Penn told The Wall Street Journal that he wants to create a "more digitally-focused advertising holding group, made up of companies which do not overlap in function," and offer a "fully-integrated solution across the continuum of marketing services."

In October 2015, Stagwell Group struck a deal worth up to $75 million to buy SKDKnickerbocker. In January 2017, the Stagwell Group acquired the Harris Poll from Nielsen Holdings and renamed it Harris Insights & Analytics. The firm has also acquired National Research Group, digital creative firm Code and Theory, media agency ForwardPMX, and marketing communications companies SKDK and Targeted Victory, among others.

Stagwell Inc. 
In August 2021, Penn merged the Stagwell Group merged with MDC Partners to form Stagwell Inc.  Stagwell (Nasdaq: STGW) has offices in 35 countries and over 11,000 employees. Stagwell companies include GALE, Code and Theory, Harris Poll, Anomaly, Doner, Assembly, 72 and Sunny, etc. In February 2022, Penn announced the formation of the Stagwell Marketing Cloud.
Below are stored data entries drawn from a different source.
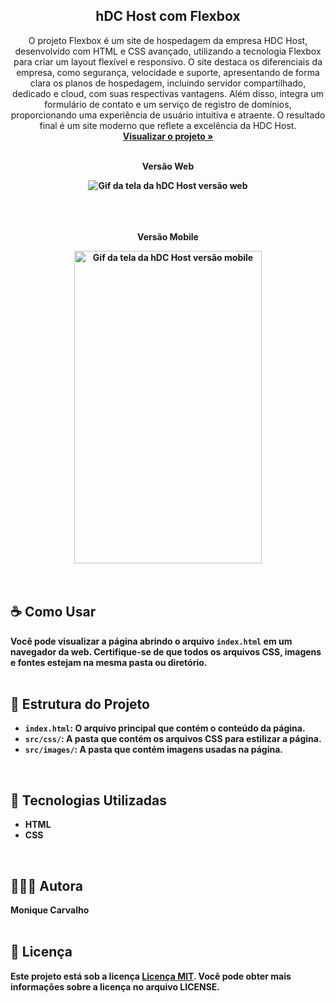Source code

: <div align="center">

  <h2 align="center">hDC Host com Flexbox</h2>

  <p align="center">
O projeto Flexbox é um site de hospedagem da empresa HDC Host, desenvolvido com HTML e CSS avançado, utilizando a tecnologia Flexbox para criar um layout flexível e responsivo. O site destaca os diferenciais da empresa, como segurança, velocidade e suporte, apresentando de forma clara os planos de hospedagem, incluindo servidor compartilhado, dedicado e cloud, com suas respectivas vantagens. Além disso, integra um formulário de contato e um serviço de registro de domínios, proporcionando uma experiência de usuário intuitiva e atraente. O resultado final é um site moderno que reflete a excelência da HDC Host.    <br />
    <a href="https://moniquecarvalho.github.io/hdc-host-com-flexbox"><strong>Visualizar o projeto »</strong></a>
    <br />
    <br />
  </p>
  <p><b>Versão Web</p>
  <img src="./img/web.gif" alt="Gif da tela da hDC Host versão web">
   <br />
   <br />
   <br />
   <br />
   <p><b>Versão Mobile</p>
  <img src="./img/mobile.gif" alt="Gif da tela da hDC Host versão mobile" width="300" height="500" >
</div>
<br />
<br />

## ☕ Como Usar
Você pode visualizar a página abrindo o arquivo `index.html` em um navegador da web. Certifique-se de que todos os arquivos CSS, imagens e fontes estejam na mesma pasta ou diretório.
<br />
<br />

## 📂 Estrutura do Projeto

- `index.html`: O arquivo principal que contém o conteúdo da página.
- `src/css/`: A pasta que contém os arquivos CSS para estilizar a página.
- `src/images/`: A pasta que contém imagens usadas na página.
<br />

## 🚀 Tecnologias Utilizadas

* HTML
* CSS
<br />

## 👩🏽‍💻 Autora

Monique Carvalho
<br />
<br />

## 📝 Licença

Este projeto está sob a licença  [Licença MIT](license.md). Você pode obter mais informações sobre a licença no arquivo LICENSE.
<br />
<br />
President Bill Clinton (1994–2000)
In 1994, Penn and Schoen were asked to help President Bill Clinton recover from the Democratic Party's dramatic losses during that year's midterm elections. The pollsters urged Clinton to move to the center, emphasizing stepped-up law enforcement, balancing the budget, and other issues.

Penn served as pollster to President Clinton for six years. During that time, he became one of the president's most prominent and influential advisers. In 2000, the Washington Post concluded in a news analysis that no pollster had ever become "so thoroughly integrated into the policymaking operation" of a presidential administration as had Penn.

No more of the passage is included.